On ne peut cependant pas faire abstraction du fait que le judaïsme en tant qu'héritage d'une nation, donc d'une entité politique, est foncièrement porteur d'un projet politique, que la Thora est pour lui tout d'abord une doctrine nationale, bien avant son rétrécissement aux dimensions d'une loi communautaire par la contrainte de l'exil. Le droit juif (Michpat Ivri) [1], élément essentiel d'une société étatique, ne peut donc pas être esquivé dans tout débat sur l'actualité de l'Etat d'Israël.

Une des particularités juridiques de l'Etat d'Israël est l'absence d'une constitution.

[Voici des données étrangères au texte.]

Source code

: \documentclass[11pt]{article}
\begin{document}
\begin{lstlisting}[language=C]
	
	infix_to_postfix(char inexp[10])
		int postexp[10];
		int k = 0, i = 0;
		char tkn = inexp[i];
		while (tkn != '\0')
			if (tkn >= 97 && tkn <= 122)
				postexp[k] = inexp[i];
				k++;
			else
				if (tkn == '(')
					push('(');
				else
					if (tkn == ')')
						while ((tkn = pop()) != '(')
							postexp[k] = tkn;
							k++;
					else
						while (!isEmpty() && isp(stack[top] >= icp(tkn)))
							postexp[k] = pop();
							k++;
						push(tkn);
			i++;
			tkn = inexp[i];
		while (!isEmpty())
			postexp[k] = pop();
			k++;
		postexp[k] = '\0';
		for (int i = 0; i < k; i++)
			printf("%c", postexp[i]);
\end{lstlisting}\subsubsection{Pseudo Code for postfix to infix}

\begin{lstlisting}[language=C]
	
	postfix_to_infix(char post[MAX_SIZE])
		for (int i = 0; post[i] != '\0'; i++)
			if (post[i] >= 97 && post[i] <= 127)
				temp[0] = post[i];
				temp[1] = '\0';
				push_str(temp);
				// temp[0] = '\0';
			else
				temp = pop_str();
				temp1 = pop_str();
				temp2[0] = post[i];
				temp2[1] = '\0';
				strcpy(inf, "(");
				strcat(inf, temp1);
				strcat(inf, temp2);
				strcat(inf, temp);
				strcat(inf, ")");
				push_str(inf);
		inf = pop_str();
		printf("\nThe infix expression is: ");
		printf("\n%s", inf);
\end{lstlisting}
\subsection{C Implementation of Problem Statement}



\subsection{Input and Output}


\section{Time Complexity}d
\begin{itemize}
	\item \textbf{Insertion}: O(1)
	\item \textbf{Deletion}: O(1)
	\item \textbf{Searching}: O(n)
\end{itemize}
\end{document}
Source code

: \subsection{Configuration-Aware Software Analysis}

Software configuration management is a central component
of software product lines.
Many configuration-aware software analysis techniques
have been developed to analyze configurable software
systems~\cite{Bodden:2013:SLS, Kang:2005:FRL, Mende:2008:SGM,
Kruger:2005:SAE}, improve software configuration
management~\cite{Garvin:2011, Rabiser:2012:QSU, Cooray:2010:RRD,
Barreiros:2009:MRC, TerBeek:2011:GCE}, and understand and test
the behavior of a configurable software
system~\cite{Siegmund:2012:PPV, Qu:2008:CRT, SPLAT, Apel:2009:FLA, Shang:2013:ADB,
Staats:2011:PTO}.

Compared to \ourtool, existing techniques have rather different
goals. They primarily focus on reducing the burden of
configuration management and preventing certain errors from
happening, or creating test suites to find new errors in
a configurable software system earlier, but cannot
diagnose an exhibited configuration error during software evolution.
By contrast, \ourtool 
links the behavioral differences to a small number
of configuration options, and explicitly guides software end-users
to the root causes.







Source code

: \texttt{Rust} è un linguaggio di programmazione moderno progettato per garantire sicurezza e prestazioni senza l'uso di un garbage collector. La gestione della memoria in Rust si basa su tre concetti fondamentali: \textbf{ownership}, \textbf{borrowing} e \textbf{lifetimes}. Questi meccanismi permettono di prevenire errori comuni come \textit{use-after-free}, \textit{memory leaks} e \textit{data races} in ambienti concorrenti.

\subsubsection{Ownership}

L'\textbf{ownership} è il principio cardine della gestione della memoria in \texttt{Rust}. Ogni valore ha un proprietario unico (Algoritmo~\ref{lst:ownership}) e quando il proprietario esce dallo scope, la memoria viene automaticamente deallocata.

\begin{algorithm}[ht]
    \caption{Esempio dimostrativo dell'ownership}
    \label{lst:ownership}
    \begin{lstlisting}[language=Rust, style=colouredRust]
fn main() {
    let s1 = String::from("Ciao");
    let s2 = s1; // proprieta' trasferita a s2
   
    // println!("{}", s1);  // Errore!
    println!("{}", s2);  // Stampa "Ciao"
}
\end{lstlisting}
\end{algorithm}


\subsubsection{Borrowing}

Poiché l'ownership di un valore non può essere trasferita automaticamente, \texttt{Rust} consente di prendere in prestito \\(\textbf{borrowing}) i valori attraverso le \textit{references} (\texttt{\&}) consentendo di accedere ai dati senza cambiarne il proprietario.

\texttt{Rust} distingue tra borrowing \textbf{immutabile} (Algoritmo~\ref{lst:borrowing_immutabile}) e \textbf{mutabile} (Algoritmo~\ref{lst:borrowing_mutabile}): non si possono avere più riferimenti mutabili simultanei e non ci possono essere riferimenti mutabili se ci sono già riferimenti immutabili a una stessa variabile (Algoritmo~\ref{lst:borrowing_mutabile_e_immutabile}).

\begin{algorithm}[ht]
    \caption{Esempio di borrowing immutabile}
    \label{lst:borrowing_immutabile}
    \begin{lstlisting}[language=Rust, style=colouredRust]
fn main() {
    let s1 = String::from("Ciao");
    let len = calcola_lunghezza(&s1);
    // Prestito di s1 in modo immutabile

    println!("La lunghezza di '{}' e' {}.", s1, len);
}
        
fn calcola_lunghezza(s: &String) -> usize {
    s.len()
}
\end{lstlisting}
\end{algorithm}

Il existe bien des "lois fondamentales" dotées d'un statut spécial, et qui sont supposées servir un jour à l'établissement d'une constitution, mais cet ajournement n'est pas fortuit. Il est, selon l'avis d'éminents juristes israéliens, basé sur l'idée sous-jacente que la constitution du peuple juif ne peut être que la Thora, et que toute autre législation n'est qu'un compromis. Même si on ne le souhaite pas, il n'est pas exclu qu'un jour la Thora devienne la constitution de l'Etat d'Israël, ce que Léon Askénazi (Manitou) appelait de ses vœux. Cette éventualité mérite une étude.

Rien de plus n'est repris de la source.